> About this exercise:
Your answer must consist of exactly the lines below, starting with the line with "假设我们用子间隔数 N 来表征我们对区间[a, b]的划分。" and going on through the line with "Lj-1)/(2^(j - 1)-1)**", and nothing else.

Dataset excerpts

____

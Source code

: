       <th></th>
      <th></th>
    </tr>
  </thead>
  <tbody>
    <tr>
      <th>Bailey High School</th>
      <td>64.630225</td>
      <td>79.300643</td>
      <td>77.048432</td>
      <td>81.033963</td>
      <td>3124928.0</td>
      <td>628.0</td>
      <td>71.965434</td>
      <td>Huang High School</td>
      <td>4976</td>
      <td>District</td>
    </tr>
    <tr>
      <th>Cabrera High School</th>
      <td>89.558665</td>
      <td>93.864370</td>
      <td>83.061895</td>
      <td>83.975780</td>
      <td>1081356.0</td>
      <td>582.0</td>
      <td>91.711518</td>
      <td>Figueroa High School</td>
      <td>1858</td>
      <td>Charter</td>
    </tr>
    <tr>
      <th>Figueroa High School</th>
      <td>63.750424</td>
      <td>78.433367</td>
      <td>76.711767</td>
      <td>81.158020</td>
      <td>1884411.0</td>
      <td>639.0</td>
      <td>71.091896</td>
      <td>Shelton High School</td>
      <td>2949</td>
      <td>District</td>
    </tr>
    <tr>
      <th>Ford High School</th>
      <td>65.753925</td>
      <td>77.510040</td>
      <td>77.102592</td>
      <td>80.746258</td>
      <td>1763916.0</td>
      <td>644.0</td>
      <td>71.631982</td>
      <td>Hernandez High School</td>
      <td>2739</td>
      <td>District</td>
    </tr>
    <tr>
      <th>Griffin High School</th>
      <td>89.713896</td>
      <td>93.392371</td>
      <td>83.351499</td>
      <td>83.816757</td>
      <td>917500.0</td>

____

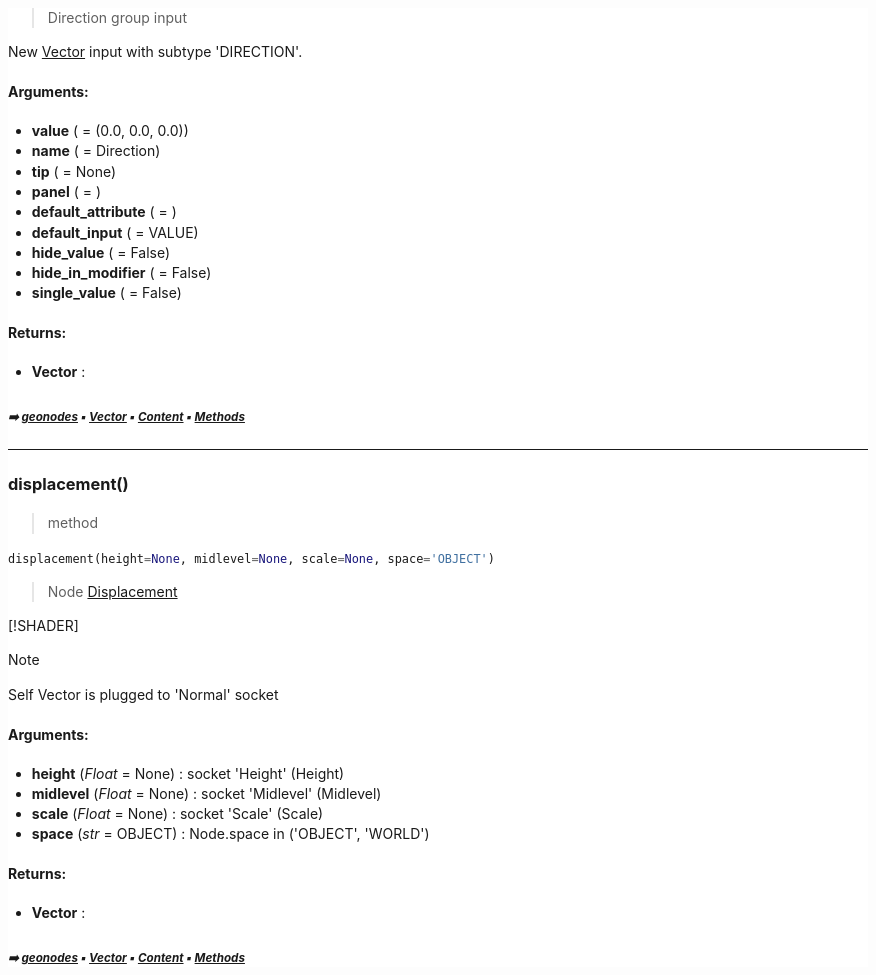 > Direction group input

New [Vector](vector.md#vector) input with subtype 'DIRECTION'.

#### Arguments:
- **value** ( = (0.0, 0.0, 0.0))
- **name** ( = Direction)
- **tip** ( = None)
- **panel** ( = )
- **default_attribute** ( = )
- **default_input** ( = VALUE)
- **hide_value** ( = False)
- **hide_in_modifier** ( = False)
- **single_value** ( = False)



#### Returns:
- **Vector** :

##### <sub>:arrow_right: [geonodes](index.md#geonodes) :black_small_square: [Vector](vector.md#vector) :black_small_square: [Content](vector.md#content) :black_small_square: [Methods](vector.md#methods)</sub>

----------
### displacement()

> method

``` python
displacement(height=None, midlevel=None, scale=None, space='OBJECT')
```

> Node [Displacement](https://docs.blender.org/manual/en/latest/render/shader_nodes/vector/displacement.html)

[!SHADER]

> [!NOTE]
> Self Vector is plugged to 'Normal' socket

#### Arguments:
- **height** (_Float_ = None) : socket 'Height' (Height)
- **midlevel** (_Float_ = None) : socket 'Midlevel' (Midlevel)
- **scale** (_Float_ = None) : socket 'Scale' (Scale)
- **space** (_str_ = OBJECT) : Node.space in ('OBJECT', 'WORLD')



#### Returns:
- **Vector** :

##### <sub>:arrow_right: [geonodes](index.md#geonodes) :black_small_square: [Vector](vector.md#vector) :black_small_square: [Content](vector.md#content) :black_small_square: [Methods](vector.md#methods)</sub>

____

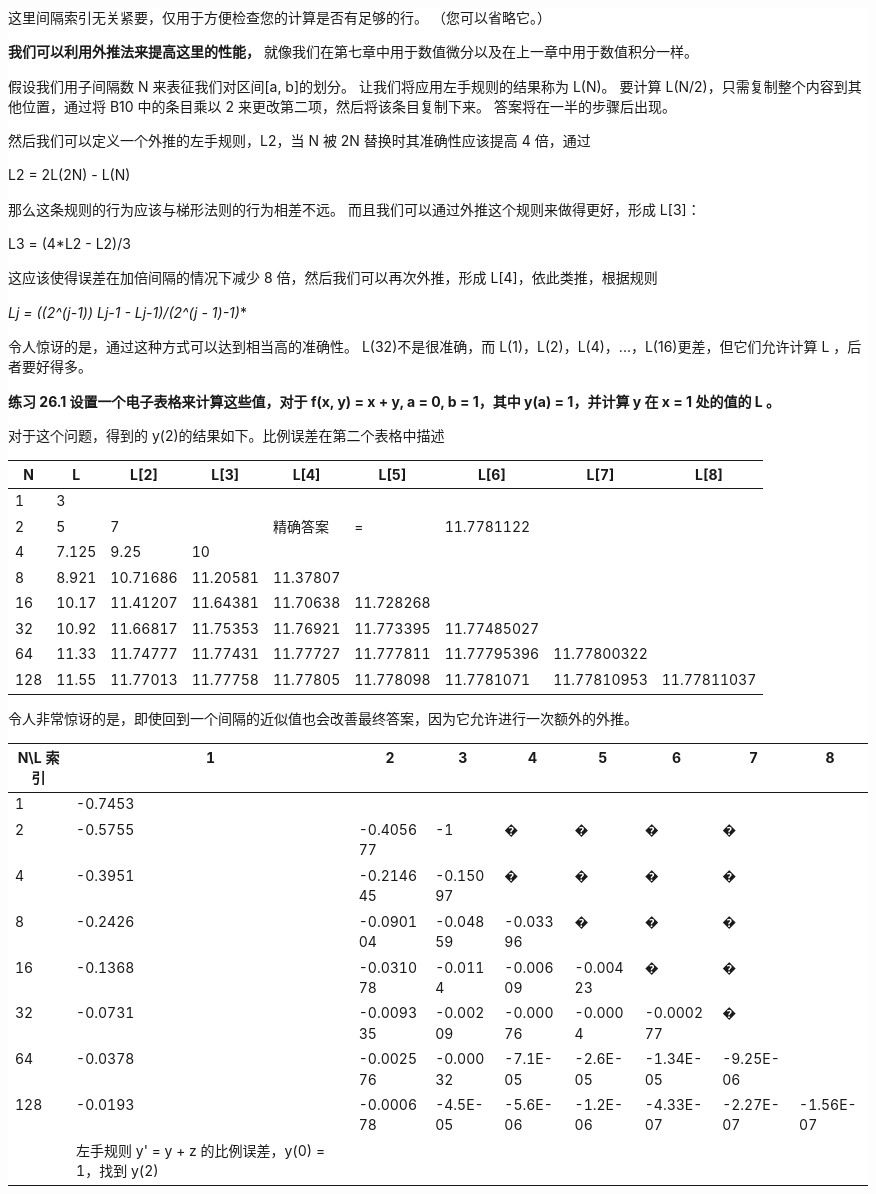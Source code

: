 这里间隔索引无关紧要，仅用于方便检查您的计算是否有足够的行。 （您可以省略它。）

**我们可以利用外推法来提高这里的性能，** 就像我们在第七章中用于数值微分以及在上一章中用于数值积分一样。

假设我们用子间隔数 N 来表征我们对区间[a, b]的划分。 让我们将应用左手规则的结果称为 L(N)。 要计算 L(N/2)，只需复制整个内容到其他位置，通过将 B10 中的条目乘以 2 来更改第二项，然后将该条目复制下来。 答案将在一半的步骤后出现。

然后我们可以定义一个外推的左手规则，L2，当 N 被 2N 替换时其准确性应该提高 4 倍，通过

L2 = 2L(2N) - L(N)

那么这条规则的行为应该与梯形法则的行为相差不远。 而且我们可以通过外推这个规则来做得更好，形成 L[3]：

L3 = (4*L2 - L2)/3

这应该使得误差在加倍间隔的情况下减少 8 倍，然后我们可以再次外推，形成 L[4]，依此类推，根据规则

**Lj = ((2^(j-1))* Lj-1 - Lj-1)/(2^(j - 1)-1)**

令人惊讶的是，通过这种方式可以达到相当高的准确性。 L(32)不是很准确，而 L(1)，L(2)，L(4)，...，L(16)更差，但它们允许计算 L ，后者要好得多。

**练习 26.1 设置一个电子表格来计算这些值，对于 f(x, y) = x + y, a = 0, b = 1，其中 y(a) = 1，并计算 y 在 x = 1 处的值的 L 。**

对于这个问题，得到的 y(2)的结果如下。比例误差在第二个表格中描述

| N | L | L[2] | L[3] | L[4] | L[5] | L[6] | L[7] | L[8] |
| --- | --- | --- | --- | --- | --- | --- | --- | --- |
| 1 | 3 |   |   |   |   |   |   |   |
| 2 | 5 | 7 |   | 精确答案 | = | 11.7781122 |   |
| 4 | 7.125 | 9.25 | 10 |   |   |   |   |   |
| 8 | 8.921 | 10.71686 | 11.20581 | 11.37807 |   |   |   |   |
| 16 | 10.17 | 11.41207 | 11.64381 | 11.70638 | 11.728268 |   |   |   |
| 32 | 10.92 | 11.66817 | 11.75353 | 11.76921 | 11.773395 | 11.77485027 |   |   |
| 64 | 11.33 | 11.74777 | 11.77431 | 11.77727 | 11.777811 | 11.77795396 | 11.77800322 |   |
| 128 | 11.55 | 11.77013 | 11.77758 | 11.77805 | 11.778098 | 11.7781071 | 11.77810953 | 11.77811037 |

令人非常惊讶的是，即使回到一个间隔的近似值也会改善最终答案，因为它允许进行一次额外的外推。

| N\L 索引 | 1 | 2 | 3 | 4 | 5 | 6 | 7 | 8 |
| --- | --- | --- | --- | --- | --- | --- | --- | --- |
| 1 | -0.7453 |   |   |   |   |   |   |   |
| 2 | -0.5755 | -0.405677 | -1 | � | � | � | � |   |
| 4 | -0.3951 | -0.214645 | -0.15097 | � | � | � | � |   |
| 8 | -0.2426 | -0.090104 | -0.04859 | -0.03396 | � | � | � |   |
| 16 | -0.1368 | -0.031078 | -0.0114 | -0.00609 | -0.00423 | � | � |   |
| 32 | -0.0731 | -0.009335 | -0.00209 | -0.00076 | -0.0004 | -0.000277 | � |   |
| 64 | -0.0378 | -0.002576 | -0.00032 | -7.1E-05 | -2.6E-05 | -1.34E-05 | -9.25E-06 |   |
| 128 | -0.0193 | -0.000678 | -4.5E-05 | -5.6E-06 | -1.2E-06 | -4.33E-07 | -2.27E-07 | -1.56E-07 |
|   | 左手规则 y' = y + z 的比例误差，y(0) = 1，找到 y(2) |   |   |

____

> Solution for this problem:
假设我们用子间隔数 N 来表征我们对区间[a, b]的划分。 让我们将应用左手规则的结果称为 L(N)。 要计算 L(N/2)，只需复制整个内容到其他位置，通过将 B10 中的条目乘以 2 来更改第二项，然后将该条目复制下来。 答案将在一半的步骤后出现。

然后我们可以定义一个外推的左手规则，L2，当 N 被 2N 替换时其准确性应该提高 4 倍，通过

L2 = 2L(2N) - L(N)

那么这条规则的行为应该与梯形法则的行为相差不远。 而且我们可以通过外推这个规则来做得更好，形成 L[3]：

L3 = (4*L2 - L2)/3

这应该使得误差在加倍间隔的情况下减少 8 倍，然后我们可以再次外推，形成 L[4]，依此类推，根据规则

**Lj = ((2^(j-1))* Lj-1 - Lj-1)/(2^(j - 1)-1)**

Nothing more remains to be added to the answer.